The protestors out on the street during this very long, hot summer do not want incremental change. They want revolutionary change and they want it now. They want to overthrow the old order. They don’t want to make America better. They want a new paradigm.
In this way, they differ from the Reverend Martin Luther King and his followers. Reverend King did not want to throw down the old order and build a brand-new edifice. He wanted America to live up to its ideals and principles. He wanted a color-blind America where people would “not be judged by the color of their skin but by the content of their character.”
The Black Lives Matter organization wants everything to be judged by the color of a person’s skin. They see everything through the filter of their black identity. They believe that every action that a white person takes is motivated by racism. They view incremental change as the continuation of systemic racism. They want redistribution of income. They want reparations. They want redistribution of property. But will all of this money and benefits actually help the black community? These distributions don’t empower the black community or black people. They empower community organizers, political operators and faceless bureaucrats.

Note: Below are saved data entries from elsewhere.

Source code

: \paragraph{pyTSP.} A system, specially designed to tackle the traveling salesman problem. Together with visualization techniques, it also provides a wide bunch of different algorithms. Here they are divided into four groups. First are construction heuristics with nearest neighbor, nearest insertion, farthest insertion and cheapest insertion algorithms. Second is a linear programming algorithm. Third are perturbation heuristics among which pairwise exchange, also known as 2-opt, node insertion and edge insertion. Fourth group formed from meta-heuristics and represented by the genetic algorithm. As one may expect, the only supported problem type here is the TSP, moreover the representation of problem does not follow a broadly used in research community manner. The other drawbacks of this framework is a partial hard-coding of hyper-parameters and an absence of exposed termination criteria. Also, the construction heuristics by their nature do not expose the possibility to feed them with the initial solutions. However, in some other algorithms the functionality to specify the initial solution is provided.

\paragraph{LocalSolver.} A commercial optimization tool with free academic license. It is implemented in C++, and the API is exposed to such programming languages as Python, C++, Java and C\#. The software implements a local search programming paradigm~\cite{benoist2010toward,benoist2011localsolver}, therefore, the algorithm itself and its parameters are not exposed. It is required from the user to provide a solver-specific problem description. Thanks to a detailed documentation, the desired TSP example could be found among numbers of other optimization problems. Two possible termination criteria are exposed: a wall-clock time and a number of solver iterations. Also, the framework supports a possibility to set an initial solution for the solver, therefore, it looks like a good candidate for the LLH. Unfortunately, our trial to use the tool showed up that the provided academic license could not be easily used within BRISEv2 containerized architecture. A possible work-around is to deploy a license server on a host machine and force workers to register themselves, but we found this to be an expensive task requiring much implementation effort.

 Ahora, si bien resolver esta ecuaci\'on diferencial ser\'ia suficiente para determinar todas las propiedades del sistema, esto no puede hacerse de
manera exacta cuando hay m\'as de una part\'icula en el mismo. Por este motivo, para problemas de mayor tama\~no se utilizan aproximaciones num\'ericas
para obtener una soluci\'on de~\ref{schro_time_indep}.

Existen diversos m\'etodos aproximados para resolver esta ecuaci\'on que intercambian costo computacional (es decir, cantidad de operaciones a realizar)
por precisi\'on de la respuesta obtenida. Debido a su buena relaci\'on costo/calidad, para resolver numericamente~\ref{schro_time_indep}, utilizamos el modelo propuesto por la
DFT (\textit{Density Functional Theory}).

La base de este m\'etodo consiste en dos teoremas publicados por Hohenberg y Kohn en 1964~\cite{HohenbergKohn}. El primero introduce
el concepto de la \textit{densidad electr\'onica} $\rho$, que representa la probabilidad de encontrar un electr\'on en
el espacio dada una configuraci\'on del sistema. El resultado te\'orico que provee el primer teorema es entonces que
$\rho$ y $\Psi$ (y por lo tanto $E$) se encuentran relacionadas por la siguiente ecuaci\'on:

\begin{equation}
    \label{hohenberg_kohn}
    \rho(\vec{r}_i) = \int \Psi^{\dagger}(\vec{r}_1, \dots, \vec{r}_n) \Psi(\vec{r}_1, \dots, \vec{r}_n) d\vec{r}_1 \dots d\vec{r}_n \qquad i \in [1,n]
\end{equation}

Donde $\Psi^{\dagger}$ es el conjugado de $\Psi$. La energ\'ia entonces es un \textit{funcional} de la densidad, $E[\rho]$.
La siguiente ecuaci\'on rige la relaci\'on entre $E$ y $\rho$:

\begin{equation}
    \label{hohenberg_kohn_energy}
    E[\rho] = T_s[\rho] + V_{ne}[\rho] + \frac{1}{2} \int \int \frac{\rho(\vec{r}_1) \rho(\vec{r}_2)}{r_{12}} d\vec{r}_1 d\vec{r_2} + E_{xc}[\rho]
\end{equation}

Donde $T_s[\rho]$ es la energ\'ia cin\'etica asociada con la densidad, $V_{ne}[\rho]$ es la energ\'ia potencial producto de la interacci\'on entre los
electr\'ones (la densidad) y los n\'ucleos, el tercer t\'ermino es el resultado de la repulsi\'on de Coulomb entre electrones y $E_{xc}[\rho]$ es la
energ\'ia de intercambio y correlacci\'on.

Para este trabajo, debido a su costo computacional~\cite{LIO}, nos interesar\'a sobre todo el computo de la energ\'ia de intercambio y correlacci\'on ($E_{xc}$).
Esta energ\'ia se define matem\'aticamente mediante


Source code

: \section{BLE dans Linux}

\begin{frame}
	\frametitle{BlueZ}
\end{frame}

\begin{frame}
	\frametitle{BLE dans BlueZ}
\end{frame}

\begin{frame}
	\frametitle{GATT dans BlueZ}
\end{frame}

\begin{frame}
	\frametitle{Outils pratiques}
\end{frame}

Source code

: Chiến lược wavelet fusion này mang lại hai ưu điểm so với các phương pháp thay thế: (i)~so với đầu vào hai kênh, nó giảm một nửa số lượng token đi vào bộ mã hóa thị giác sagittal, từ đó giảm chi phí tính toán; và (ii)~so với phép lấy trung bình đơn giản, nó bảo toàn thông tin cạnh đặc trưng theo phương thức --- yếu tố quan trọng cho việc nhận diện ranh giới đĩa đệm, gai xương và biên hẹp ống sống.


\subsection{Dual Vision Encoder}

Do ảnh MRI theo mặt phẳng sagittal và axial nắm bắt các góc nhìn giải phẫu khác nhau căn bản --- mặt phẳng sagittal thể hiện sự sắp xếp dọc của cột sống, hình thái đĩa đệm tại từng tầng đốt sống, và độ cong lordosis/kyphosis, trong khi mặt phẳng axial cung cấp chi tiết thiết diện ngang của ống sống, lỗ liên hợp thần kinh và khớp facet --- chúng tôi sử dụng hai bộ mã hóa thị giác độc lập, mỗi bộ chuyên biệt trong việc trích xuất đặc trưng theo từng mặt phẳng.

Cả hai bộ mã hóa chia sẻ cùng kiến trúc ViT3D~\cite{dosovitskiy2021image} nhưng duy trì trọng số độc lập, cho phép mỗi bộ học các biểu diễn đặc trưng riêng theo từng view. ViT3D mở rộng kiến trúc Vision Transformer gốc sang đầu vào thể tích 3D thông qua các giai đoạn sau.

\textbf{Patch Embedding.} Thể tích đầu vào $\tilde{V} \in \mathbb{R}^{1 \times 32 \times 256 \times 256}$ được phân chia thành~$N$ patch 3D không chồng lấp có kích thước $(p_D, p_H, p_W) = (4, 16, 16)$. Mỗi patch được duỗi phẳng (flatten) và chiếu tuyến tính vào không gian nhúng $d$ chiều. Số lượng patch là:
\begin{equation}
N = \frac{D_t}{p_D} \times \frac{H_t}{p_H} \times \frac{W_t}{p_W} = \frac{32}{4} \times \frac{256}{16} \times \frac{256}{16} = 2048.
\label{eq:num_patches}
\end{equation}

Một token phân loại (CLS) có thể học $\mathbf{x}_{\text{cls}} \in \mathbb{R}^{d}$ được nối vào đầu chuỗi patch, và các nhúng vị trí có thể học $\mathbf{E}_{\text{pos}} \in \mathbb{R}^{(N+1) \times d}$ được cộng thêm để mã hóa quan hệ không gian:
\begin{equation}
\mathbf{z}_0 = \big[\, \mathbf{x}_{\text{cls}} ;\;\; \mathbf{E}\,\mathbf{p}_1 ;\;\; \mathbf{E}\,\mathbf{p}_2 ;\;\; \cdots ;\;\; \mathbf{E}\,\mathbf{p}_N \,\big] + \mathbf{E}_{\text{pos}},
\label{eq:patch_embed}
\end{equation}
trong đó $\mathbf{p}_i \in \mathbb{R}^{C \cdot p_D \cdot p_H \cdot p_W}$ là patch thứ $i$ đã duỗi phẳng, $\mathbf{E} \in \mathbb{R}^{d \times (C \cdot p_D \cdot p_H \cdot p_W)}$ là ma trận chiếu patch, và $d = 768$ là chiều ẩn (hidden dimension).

Think about it. The people coming to America aren’t coming for handouts. They are coming for opportunity. The American Dream isn’t the house with a picket fence. It isn’t the two cars in the driveway. Those are just symbols. The American Dream is the feeling you get from controlling your own destiny. You don’t get that feeling from redistribution of other people’s income because, when you have used up all that largesse, you have to beg your community organizers, political operators and bureaucrats to give you some more. But if the millionaires and billionaires are broke or have left, there will be little to redistribute, and you lack the ability to shape your own destiny. Compared to that, incremental change and a little hope doesn’t sound so bad.